REPUBLIKA.CO.ID, JAKARTA— Dua kali Kedutaan Besar Malaysia di Washington disurati Departemen Luar Negeri Amerika Serikat, pada 13 Oktober dan kemudian 30 Oktober.
Amerika meminta Malaysia tak mempertahankan sikapnya dalam konflik Israel-Palestina. "Terutama penolakan kita menganggap Hamas sebagai organisasi teroris," kata PM Anwar Ibrahim dalam sidang parlemen Malaysia, Selasa pekan lalu, seperti dilaporkan Antara dari Kuala Lumpur.
Malaysia menolak keinginan Amerika Serikat itu, yang bersama sejumlah negara Eropa memang menggolongkan Hamas sebagai teroris.

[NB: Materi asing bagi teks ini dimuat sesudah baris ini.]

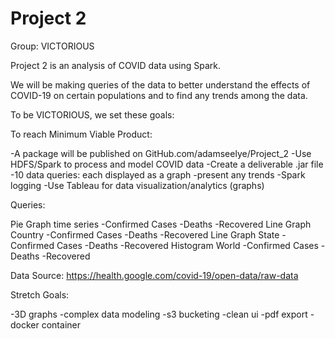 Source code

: # Project 2

Group: VICTORIOUS

Project 2 is an analysis of COVID data using Spark.

We will be making queries of the data to better
understand the effects of COVID-19 on certain 
populations and to find any trends among the data.


To be VICTORIOUS, we set these goals:

To reach Minimum Viable Product:

-A package will be published on GitHub.com/adamseelye/Project_2
-Use HDFS/Spark to process and model COVID data
-Create a deliverable .jar file
-10 data queries: each displayed as a graph
-present any trends
-Spark logging
-Use Tableau for data visualization/analytics (graphs)

Queries:

 Pie Graph time series
	-Confirmed Cases
	-Deaths
	-Recovered
 Line Graph Country
	-Confirmed Cases
	-Deaths
	-Recovered
 Line Graph State
	-Confirmed Cases
	-Deaths
	-Recovered
 Histogram World
 	-Confirmed Cases
	-Deaths
	-Recovered

Data Source:
	https://health.google.com/covid-19/open-data/raw-data

Stretch Goals:

-3D graphs
-complex data modeling
-s3 bucketing
-clean ui
-pdf export
-docker container
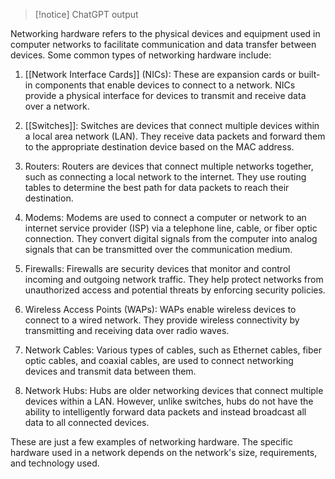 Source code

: >[!notice] ChatGPT output

Networking hardware refers to the physical devices and equipment used in computer networks to facilitate communication and data transfer between devices. Some common types of networking hardware include:

1. [[Network Interface Cards]] (NICs): These are expansion cards or built-in components that enable devices to connect to a network. NICs provide a physical interface for devices to transmit and receive data over a network.

2. [[Switches]]: Switches are devices that connect multiple devices within a local area network (LAN). They receive data packets and forward them to the appropriate destination device based on the MAC address.

3. Routers: Routers are devices that connect multiple networks together, such as connecting a local network to the internet. They use routing tables to determine the best path for data packets to reach their destination.

4. Modems: Modems are used to connect a computer or network to an internet service provider (ISP) via a telephone line, cable, or fiber optic connection. They convert digital signals from the computer into analog signals that can be transmitted over the communication medium.

5. Firewalls: Firewalls are security devices that monitor and control incoming and outgoing network traffic. They help protect networks from unauthorized access and potential threats by enforcing security policies.

6. Wireless Access Points (WAPs): WAPs enable wireless devices to connect to a wired network. They provide wireless connectivity by transmitting and receiving data over radio waves.

7. Network Cables: Various types of cables, such as Ethernet cables, fiber optic cables, and coaxial cables, are used to connect networking devices and transmit data between them.

8. Network Hubs: Hubs are older networking devices that connect multiple devices within a LAN. However, unlike switches, hubs do not have the ability to intelligently forward data packets and instead broadcast all data to all connected devices.

These are just a few examples of networking hardware. The specific hardware used in a network depends on the network's size, requirements, and technology used.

Mereka, bahkan menyamakan Hamas dengan ISIS, padahal keduanya berbeda jauh sekali.
Pertama, Hamas adalah gerakan nasional yang beroperasi hanya di wilayah Palestina dan wilayah Arab yang diduduki Israel.
Hamas hanya menginginkan kemerdekaan Palestina, tak pernah mendambakan imperium transnasional yang mengesampingkan keberadaan negara seperti diinginkan ISIS.
Kedua, Hamas tak melukai atau membunuh orang hanya karena berbeda agama. Mereka justru toleran yang berlawanan dengan organisasi teror seperti ISIS yang mengharamkan segala cara di luar Islam yang mereka pahami.
Tak seperti ISIS, Hamas bukan organisasi rahasia dan sebaliknya tumbuh dari akar gerakan amal Muslim pada 1973 sampai menjadi organisasi sosial besar di Palestina.
Tetapi, mereka pecah kongsi dengan Organisasi Pembebasan Palestina (PLO) karena proses damai dalam Perjanjian Oslo 1993 tak membawa hasil baik.
Penggolongan Hamas sebagai teroris adalah cara melegitimasi aksi di luar hukum internasional, seperti bombardemen habis-habisan dan blokade tak manusiawi Israel di Jalur Gaza yang membuat Gaza disebut tak lebih dari "penjara terbuka".
Oleh karena itu, menyebut Hamas teroris adalah subjektif sekali, selain menutup ruang melihat konflik dari perspektif lengkap.
Lagi pula, bukankah Israel dibangun di atas jejak milisi-milisi Yahudi yang merangkul metode-metode teror, seperti Irgun, Lehi, atau bahkan Haganah yang menjadi cikal bakal angkatan bersenjata Israel?
Baca juga: 10 Peluang Pintu Langit Terbuka Lebar, Doa yang Dipanjatkan Insya Allah Dikabulkan
Kalaupun Hamas merangkul metode kekerasan, maka dunia tak boleh mengesampingkan faktor penyebabnya, yakni sikap Israel yang acap menulikan diri dari siapa pun, termasuk konsensus global lewat PBB.
Bayangkan, sudah 28 resolusi Dewan Keamanan PBB yang dilanggar Israel, padahal resolusi-resolusi itu mengikat semua anggota PBB.
Terhadap resolusi Dewan Keamanan PBB saja tidak patuh, apalagi kepada resolusi Majelis Umum PBB yang tidak mengikat.
Faktanya, Israel tak menggubris resolusi-resolusi yang diadopsi Majelis Umum, termasuk resolusi jeda kemanusiaan di Jalur Gaza, akhir Oktober lalu.